Vito Primiceri Direttore Generale Banca Popolare Pugliese
 
 

Partecipando
a “Coppula Tisa” abbiamo voluto
raccogliere
e rilanciare una sfida che è
culturale ed
economica allo stesso tempo.

 

Ricordo bene il giorno in cui Edoardo Winspeare venne in banca per parlarmi di “Coppula Tisa”, della sua lucertola salentina, che, come ebbe a ripetermi più volte nel giro di pochi minuti, «non demorde e continua ad adunare il suo esercito di volontari per difendere la bellezza del paesaggio salentino».
Rammento pure le sensazioni che avvertii mentre Winspeare continuava ad espormi il suo progetto con quello slancio, quella passione, quell’entusiasmo che lo rendevano, almeno così mi sembrava in quei momenti, sempre meno progetto e sempre più una sorta di moderna “chiamata” alle “armi” per combattere una guerra, beninteso incruenta, contro «il brutto oggettivo, conclamato e irrimediabile. Il brutto-brutto, insomma: il brutto senza appello e senza speranza».
Dinanzi a questa “chiamata” le mie reazioni furono due. La prima – più epidermica e pragmatica – mi suggeriva di salutare l’interlocutore e la sua utopia, ringraziandolo della parentesi onirica che mi stava dando “e a gratis” (anch’io so parlare in dialetto), prima di tornare ad occuparmi di “cose concrete” in maniera concreta, come si vuole da chi lavora in banca (a ciascuno il suo!) e come d’altronde pretendevano le persone che nella stanza affianco aspettavano il loro turno per entrare e sedersi al posto di Edoardo e trattare i loro “travaij”.
A mano a mano però che Edoardo mi parlava della sua lucertola, la reazione iniziale cominciò a diminuire fino a scomparire e ad essere sostituita da un’altra certamente più buffa e surreale. Guardavo Winspeare, che continuava a “tormentarmi” con la stessa caparbietà della sua lucertola e lo stava facendo talmente bene che ad un certo punto cominciò ad assumere, mentre parlava, le sembianza del lucertolone con la “coppula tisa”, con la visiera rialzata, simbolo di quei “cafoni” fieri, arditi, cocciuti che non vollero piegare mai la testa ai soprusi, alle angherie, alle ingiustizie; di quei “cafoni” che non si rassegnarono, che non abbassarono la visiera delle loro “coppule” sin sotto gli occhi, per continuare a “vedere”, a camminare a testa alta.

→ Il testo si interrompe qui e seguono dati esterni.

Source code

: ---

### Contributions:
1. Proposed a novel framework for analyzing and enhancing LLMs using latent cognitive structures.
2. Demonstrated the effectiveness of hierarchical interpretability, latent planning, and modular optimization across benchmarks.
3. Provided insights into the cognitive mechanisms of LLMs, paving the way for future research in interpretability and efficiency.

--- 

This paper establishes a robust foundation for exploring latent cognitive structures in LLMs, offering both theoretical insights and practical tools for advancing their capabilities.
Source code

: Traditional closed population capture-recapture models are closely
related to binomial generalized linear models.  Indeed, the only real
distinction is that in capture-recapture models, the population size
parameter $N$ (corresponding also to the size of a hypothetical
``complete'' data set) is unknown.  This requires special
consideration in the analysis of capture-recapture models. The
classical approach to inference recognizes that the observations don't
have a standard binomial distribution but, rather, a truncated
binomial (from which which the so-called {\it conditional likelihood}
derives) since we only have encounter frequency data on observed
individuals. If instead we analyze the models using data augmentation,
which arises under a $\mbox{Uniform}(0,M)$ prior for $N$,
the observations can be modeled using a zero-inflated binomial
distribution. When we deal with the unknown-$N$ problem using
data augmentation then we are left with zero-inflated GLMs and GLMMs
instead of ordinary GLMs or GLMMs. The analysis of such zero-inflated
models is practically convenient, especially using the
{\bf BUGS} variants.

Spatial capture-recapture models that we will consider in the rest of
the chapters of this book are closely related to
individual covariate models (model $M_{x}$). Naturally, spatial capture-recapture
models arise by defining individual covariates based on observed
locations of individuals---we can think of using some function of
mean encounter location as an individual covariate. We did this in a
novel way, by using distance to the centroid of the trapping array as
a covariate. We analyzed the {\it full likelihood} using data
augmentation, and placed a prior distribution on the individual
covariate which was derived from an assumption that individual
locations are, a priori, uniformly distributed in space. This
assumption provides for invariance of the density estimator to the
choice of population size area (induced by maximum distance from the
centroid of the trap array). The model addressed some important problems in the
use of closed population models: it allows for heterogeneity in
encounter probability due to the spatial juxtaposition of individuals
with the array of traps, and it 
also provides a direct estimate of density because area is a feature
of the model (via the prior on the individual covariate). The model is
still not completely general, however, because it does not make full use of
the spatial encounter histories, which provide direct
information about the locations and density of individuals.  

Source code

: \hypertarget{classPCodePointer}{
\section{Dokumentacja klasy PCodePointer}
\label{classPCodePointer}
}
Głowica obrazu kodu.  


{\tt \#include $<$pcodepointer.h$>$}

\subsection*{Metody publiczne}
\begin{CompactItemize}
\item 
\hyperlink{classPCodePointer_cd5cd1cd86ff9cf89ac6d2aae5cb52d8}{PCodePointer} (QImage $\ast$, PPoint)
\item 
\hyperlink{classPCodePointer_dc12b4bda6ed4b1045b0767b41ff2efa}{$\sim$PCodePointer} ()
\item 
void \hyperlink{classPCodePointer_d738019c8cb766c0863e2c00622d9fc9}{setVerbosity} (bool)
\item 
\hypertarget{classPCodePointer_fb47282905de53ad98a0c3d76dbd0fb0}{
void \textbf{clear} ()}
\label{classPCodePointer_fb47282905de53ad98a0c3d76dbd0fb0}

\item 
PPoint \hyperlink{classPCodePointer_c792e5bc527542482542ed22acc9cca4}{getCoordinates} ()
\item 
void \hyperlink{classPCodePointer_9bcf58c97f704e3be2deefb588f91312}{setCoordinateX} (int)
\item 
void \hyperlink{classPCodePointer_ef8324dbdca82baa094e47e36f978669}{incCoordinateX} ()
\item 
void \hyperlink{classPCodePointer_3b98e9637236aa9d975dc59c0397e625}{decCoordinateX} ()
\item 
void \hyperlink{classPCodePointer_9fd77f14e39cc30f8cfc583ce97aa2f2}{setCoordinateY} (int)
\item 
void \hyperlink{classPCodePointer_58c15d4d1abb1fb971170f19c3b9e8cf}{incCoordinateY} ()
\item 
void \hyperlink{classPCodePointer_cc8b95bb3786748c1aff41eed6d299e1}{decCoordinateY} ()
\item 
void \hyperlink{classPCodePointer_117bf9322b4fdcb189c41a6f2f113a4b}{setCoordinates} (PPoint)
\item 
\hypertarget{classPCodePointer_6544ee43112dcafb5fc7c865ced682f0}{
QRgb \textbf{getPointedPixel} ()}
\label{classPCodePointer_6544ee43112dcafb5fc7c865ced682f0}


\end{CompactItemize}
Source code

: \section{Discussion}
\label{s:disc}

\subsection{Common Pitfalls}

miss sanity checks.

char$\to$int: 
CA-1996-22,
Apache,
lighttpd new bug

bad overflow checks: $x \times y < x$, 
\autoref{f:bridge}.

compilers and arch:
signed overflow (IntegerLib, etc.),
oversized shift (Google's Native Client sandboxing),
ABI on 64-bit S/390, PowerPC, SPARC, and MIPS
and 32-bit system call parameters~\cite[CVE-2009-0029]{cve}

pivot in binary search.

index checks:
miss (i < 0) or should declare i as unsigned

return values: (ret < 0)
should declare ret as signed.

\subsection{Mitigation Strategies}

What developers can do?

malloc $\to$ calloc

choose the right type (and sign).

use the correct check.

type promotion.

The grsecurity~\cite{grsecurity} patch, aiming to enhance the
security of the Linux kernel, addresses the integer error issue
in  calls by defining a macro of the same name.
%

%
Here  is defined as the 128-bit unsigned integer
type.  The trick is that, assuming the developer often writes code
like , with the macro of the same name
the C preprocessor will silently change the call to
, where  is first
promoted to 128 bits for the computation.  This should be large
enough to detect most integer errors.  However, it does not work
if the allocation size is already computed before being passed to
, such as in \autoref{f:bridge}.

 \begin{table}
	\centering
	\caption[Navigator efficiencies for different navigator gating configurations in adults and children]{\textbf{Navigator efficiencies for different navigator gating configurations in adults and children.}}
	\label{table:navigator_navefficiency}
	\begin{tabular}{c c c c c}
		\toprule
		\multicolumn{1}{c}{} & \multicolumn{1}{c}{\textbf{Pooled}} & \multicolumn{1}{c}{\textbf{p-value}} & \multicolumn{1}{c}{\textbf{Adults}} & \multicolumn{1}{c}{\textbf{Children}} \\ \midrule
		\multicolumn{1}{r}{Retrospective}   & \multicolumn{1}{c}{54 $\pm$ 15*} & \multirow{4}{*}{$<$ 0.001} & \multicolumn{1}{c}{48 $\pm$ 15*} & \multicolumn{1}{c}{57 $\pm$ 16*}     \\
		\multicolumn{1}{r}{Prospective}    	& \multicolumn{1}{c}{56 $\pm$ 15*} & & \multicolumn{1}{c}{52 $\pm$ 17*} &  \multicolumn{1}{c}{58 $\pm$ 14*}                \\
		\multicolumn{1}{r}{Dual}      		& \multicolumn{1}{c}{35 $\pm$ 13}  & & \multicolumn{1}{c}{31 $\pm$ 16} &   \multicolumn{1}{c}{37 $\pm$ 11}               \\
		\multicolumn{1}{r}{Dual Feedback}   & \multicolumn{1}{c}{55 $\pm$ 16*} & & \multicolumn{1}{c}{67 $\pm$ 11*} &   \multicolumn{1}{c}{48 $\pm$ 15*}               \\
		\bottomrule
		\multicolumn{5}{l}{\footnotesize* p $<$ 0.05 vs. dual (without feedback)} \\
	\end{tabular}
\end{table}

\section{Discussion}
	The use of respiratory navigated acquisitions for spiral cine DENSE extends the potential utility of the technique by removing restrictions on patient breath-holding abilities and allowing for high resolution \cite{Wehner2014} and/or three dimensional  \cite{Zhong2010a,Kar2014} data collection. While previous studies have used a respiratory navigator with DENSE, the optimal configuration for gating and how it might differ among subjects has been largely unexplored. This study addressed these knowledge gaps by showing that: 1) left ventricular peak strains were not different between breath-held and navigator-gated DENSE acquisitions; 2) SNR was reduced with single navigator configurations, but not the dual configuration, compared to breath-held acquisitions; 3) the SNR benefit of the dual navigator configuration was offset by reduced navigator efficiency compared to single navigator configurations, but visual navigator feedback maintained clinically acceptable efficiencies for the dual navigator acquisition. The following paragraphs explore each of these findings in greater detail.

In altri momenti della conversazione le parole di Edoardo mi sembravano quasi riecheggiare un bando cavalleresco: madama “Bellezza” chiama alle armi quanti vogliono combattere la buona battaglia sotto le sue insegne.
Voglio rassicurarvi, non mi sento, né mi sono mai sentito, un novello oplita, ma quelle descritte sono sensazioni (durate pochissimo ma di forte intensità) che mi piace proporvi, prima di chiarire il senso e la portata della partecipazione di Banca Popolare Pugliese a “Coppula Tisa”.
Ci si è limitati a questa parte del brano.